** Opening THE DATA block **

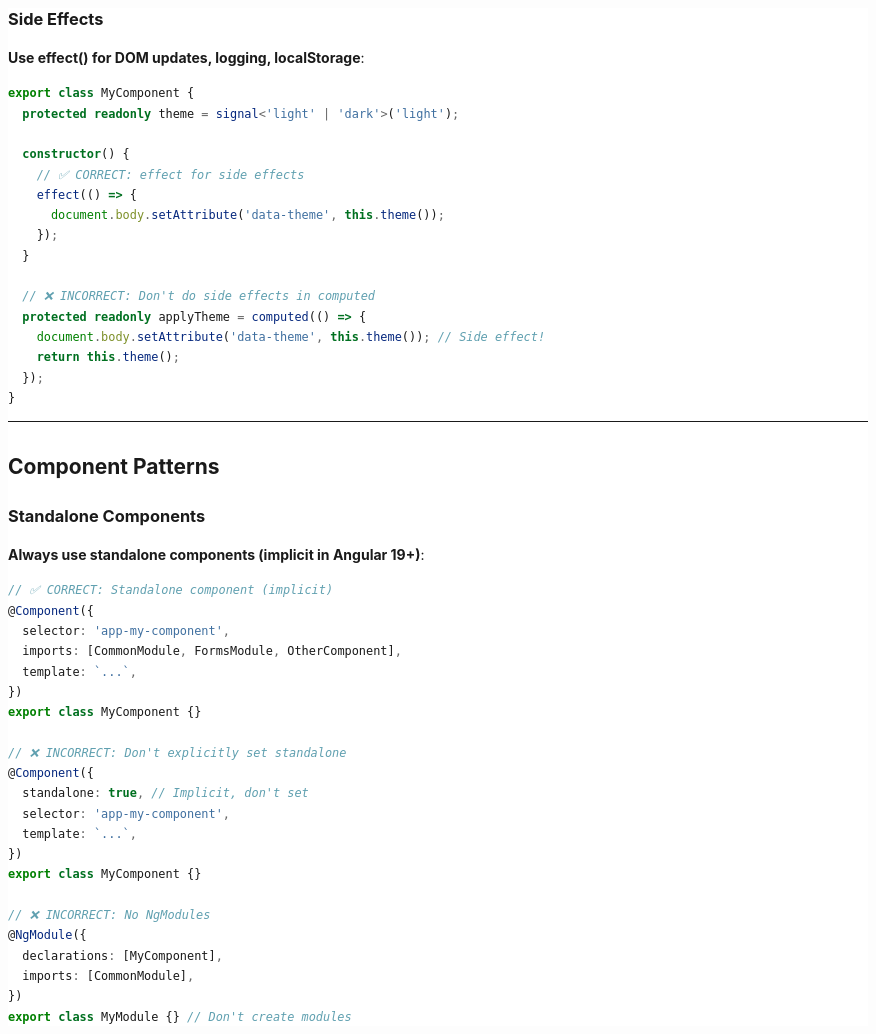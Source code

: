 ### Side Effects

**Use effect() for DOM updates, logging, localStorage**:

```typescript
export class MyComponent {
  protected readonly theme = signal<'light' | 'dark'>('light');

  constructor() {
    // ✅ CORRECT: effect for side effects
    effect(() => {
      document.body.setAttribute('data-theme', this.theme());
    });
  }

  // ❌ INCORRECT: Don't do side effects in computed
  protected readonly applyTheme = computed(() => {
    document.body.setAttribute('data-theme', this.theme()); // Side effect!
    return this.theme();
  });
}
```

---

## Component Patterns

### Standalone Components

**Always use standalone components (implicit in Angular 19+)**:

```typescript
// ✅ CORRECT: Standalone component (implicit)
@Component({
  selector: 'app-my-component',
  imports: [CommonModule, FormsModule, OtherComponent],
  template: `...`,
})
export class MyComponent {}

// ❌ INCORRECT: Don't explicitly set standalone
@Component({
  standalone: true, // Implicit, don't set
  selector: 'app-my-component',
  template: `...`,
})
export class MyComponent {}

// ❌ INCORRECT: No NgModules
@NgModule({
  declarations: [MyComponent],
  imports: [CommonModule],
})
export class MyModule {} // Don't create modules
```
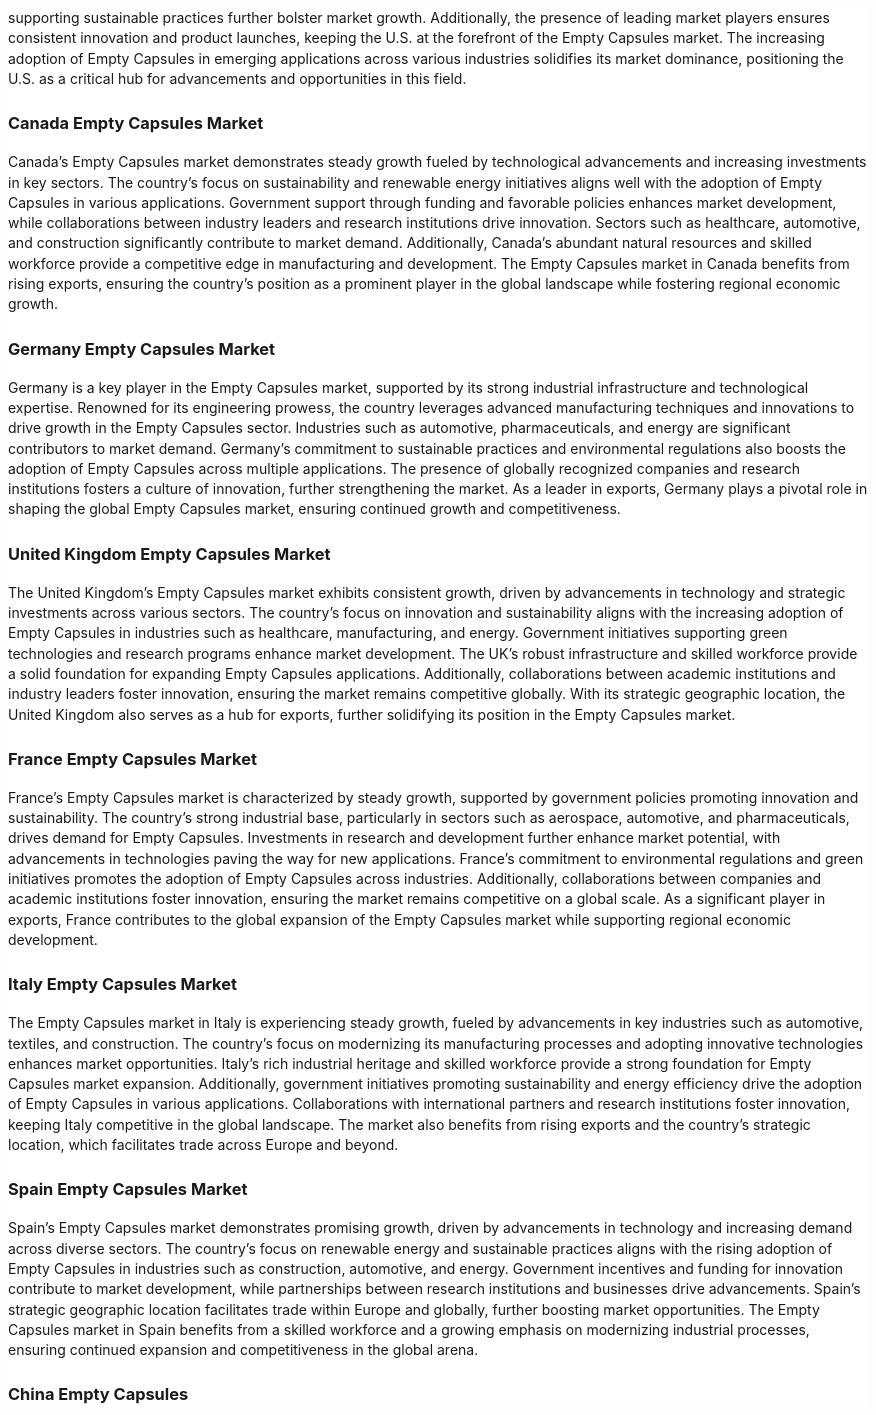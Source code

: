 supporting sustainable practices further bolster market growth. Additionally, the presence of leading market players ensures consistent innovation and product launches, keeping the U.S. at the forefront of the Empty Capsules market. The increasing adoption of Empty Capsules in emerging applications across various industries solidifies its market dominance, positioning the U.S. as a critical hub for advancements and opportunities in this field.</p><h3>Canada Empty Capsules Market</h3><p>Canada&rsquo;s Empty Capsules market demonstrates steady growth fueled by technological advancements and increasing investments in key sectors. The country&rsquo;s focus on sustainability and renewable energy initiatives aligns well with the adoption of Empty Capsules in various applications. Government support through funding and favorable policies enhances market development, while collaborations between industry leaders and research institutions drive innovation. Sectors such as healthcare, automotive, and construction significantly contribute to market demand. Additionally, Canada&rsquo;s abundant natural resources and skilled workforce provide a competitive edge in manufacturing and development. The Empty Capsules market in Canada benefits from rising exports, ensuring the country&rsquo;s position as a prominent player in the global landscape while fostering regional economic growth.</p><h3>Germany Empty Capsules Market</h3><p>Germany is a key player in the Empty Capsules market, supported by its strong industrial infrastructure and technological expertise. Renowned for its engineering prowess, the country leverages advanced manufacturing techniques and innovations to drive growth in the Empty Capsules sector. Industries such as automotive, pharmaceuticals, and energy are significant contributors to market demand. Germany&rsquo;s commitment to sustainable practices and environmental regulations also boosts the adoption of Empty Capsules across multiple applications. The presence of globally recognized companies and research institutions fosters a culture of innovation, further strengthening the market. As a leader in exports, Germany plays a pivotal role in shaping the global Empty Capsules market, ensuring continued growth and competitiveness.</p><h3>United Kingdom Empty Capsules Market</h3><p>The United Kingdom&rsquo;s Empty Capsules market exhibits consistent growth, driven by advancements in technology and strategic investments across various sectors. The country&rsquo;s focus on innovation and sustainability aligns with the increasing adoption of Empty Capsules in industries such as healthcare, manufacturing, and energy. Government initiatives supporting green technologies and research programs enhance market development. The UK&rsquo;s robust infrastructure and skilled workforce provide a solid foundation for expanding Empty Capsules applications. Additionally, collaborations between academic institutions and industry leaders foster innovation, ensuring the market remains competitive globally. With its strategic geographic location, the United Kingdom also serves as a hub for exports, further solidifying its position in the Empty Capsules market.</p><h3>France Empty Capsules Market</h3><p>France&rsquo;s Empty Capsules market is characterized by steady growth, supported by government policies promoting innovation and sustainability. The country&rsquo;s strong industrial base, particularly in sectors such as aerospace, automotive, and pharmaceuticals, drives demand for Empty Capsules. Investments in research and development further enhance market potential, with advancements in technologies paving the way for new applications. France&rsquo;s commitment to environmental regulations and green initiatives promotes the adoption of Empty Capsules across industries. Additionally, collaborations between companies and academic institutions foster innovation, ensuring the market remains competitive on a global scale. As a significant player in exports, France contributes to the global expansion of the Empty Capsules market while supporting regional economic development.</p><h3>Italy Empty Capsules Market</h3><p>The Empty Capsules market in Italy is experiencing steady growth, fueled by advancements in key industries such as automotive, textiles, and construction. The country&rsquo;s focus on modernizing its manufacturing processes and adopting innovative technologies enhances market opportunities. Italy&rsquo;s rich industrial heritage and skilled workforce provide a strong foundation for Empty Capsules market expansion. Additionally, government initiatives promoting sustainability and energy efficiency drive the adoption of Empty Capsules in various applications. Collaborations with international partners and research institutions foster innovation, keeping Italy competitive in the global landscape. The market also benefits from rising exports and the country&rsquo;s strategic location, which facilitates trade across Europe and beyond.</p><h3>Spain Empty Capsules Market</h3><p>Spain&rsquo;s Empty Capsules market demonstrates promising growth, driven by advancements in technology and increasing demand across diverse sectors. The country&rsquo;s focus on renewable energy and sustainable practices aligns with the rising adoption of Empty Capsules in industries such as construction, automotive, and energy. Government incentives and funding for innovation contribute to market development, while partnerships between research institutions and businesses drive advancements. Spain&rsquo;s strategic geographic location facilitates trade within Europe and globally, further boosting market opportunities. The Empty Capsules market in Spain benefits from a skilled workforce and a growing emphasis on modernizing industrial processes, ensuring continued expansion and competitiveness in the global arena.</p><h3>China Empty Capsules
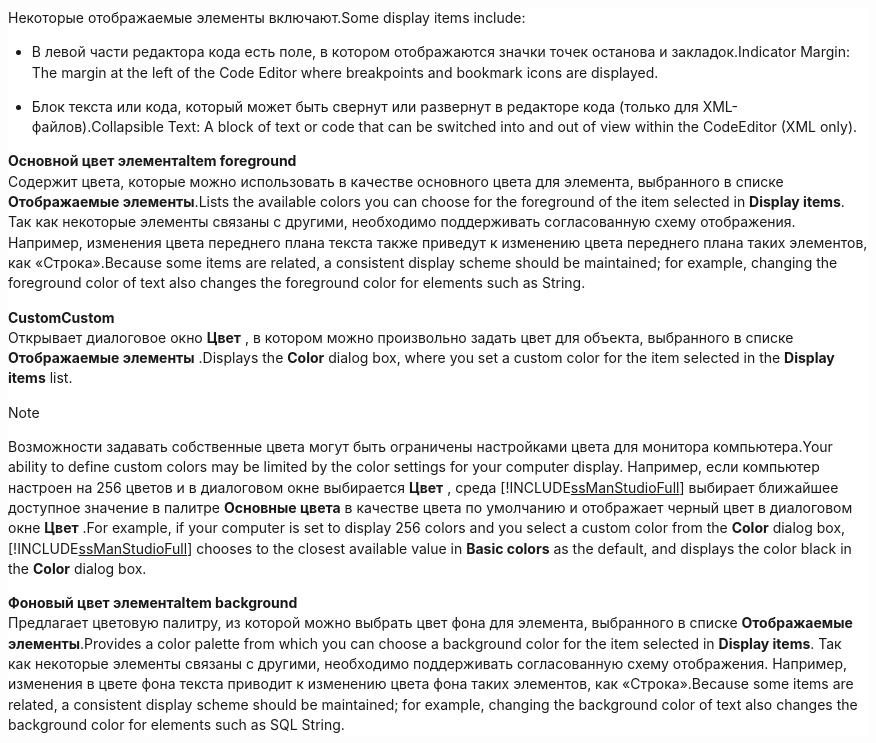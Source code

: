  <span data-ttu-id="83833-152">Некоторые отображаемые элементы включают.</span><span class="sxs-lookup"><span data-stu-id="83833-152">Some display items include:</span></span>  
  
-   <span data-ttu-id="83833-153">В левой части редактора кода есть поле, в котором отображаются значки точек останова и закладок.</span><span class="sxs-lookup"><span data-stu-id="83833-153">Indicator Margin: The margin at the left of the Code Editor where breakpoints and bookmark icons are displayed.</span></span>  
  
-   <span data-ttu-id="83833-154">Блок текста или кода, который может быть свернут или развернут в редакторе кода (только для XML-файлов).</span><span class="sxs-lookup"><span data-stu-id="83833-154">Collapsible Text: A block of text or code that can be switched into and out of view within the CodeEditor (XML only).</span></span>  
  
 <span data-ttu-id="83833-155">**Основной цвет элемента**</span><span class="sxs-lookup"><span data-stu-id="83833-155">**Item foreground**</span></span>  
 <span data-ttu-id="83833-156">Содержит цвета, которые можно использовать в качестве основного цвета для элемента, выбранного в списке **Отображаемые элементы**.</span><span class="sxs-lookup"><span data-stu-id="83833-156">Lists the available colors you can choose for the foreground of the item selected in **Display items**.</span></span> <span data-ttu-id="83833-157">Так как некоторые элементы связаны с другими, необходимо поддерживать согласованную схему отображения. Например, изменения цвета переднего плана текста также приведут к изменению цвета переднего плана таких элементов, как «Строка».</span><span class="sxs-lookup"><span data-stu-id="83833-157">Because some items are related, a consistent display scheme should be maintained; for example, changing the foreground color of text also changes the foreground color for elements such as String.</span></span>  
  
 <span data-ttu-id="83833-158">**Custom**</span><span class="sxs-lookup"><span data-stu-id="83833-158">**Custom**</span></span>  
 <span data-ttu-id="83833-159">Открывает диалоговое окно **Цвет** , в котором можно произвольно задать цвет для объекта, выбранного в списке **Отображаемые элементы** .</span><span class="sxs-lookup"><span data-stu-id="83833-159">Displays the **Color** dialog box, where you set a custom color for the item selected in the **Display items** list.</span></span>  
  
> [!NOTE]  
>  <span data-ttu-id="83833-160">Возможности задавать собственные цвета могут быть ограничены настройками цвета для монитора компьютера.</span><span class="sxs-lookup"><span data-stu-id="83833-160">Your ability to define custom colors may be limited by the color settings for your computer display.</span></span> <span data-ttu-id="83833-161">Например, если компьютер настроен на 256 цветов и в диалоговом окне выбирается **Цвет** , среда [!INCLUDE[ssManStudioFull](../../includes/ssmanstudiofull-md.md)] выбирает ближайшее доступное значение в палитре **Основные цвета** в качестве цвета по умолчанию и отображает черный цвет в диалоговом окне **Цвет** .</span><span class="sxs-lookup"><span data-stu-id="83833-161">For example, if your computer is set to display 256 colors and you select a custom color from the **Color** dialog box, [!INCLUDE[ssManStudioFull](../../includes/ssmanstudiofull-md.md)] chooses to the closest available value in **Basic colors** as the default, and displays the color black in the **Color** dialog box.</span></span>  
  
 <span data-ttu-id="83833-162">**Фоновый цвет элемента**</span><span class="sxs-lookup"><span data-stu-id="83833-162">**Item background**</span></span>  
 <span data-ttu-id="83833-163">Предлагает цветовую палитру, из которой можно выбрать цвет фона для элемента, выбранного в списке **Отображаемые элементы**.</span><span class="sxs-lookup"><span data-stu-id="83833-163">Provides a color palette from which you can choose a background color for the item selected in **Display items**.</span></span> <span data-ttu-id="83833-164">Так как некоторые элементы связаны с другими, необходимо поддерживать согласованную схему отображения. Например, изменения в цвете фона текста приводит к изменению цвета фона таких элементов, как «Строка».</span><span class="sxs-lookup"><span data-stu-id="83833-164">Because some items are related, a consistent display scheme should be maintained; for example, changing the background color of text also changes the background color for elements such as SQL String.</span></span>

** Closing THE DATA block **

▶ WHAT TO DO:
Please go through the data above and copy each line containing the word "котором".

▶ FINAL ANSWER:
-   <span data-ttu-id="83833-153">В левой части редактора кода есть поле, в котором отображаются значки точек останова и закладок.</span><span class="sxs-lookup"><span data-stu-id="83833-153">Indicator Margin: The margin at the left of the Code Editor where breakpoints and bookmark icons are displayed.</span></span>  
 <span data-ttu-id="83833-159">Открывает диалоговое окно **Цвет** , в котором можно произвольно задать цвет для объекта, выбранного в списке **Отображаемые элементы** .</span><span class="sxs-lookup"><span data-stu-id="83833-159">Displays the **Color** dialog box, where you set a custom color for the item selected in the **Display items** list.</span></span>  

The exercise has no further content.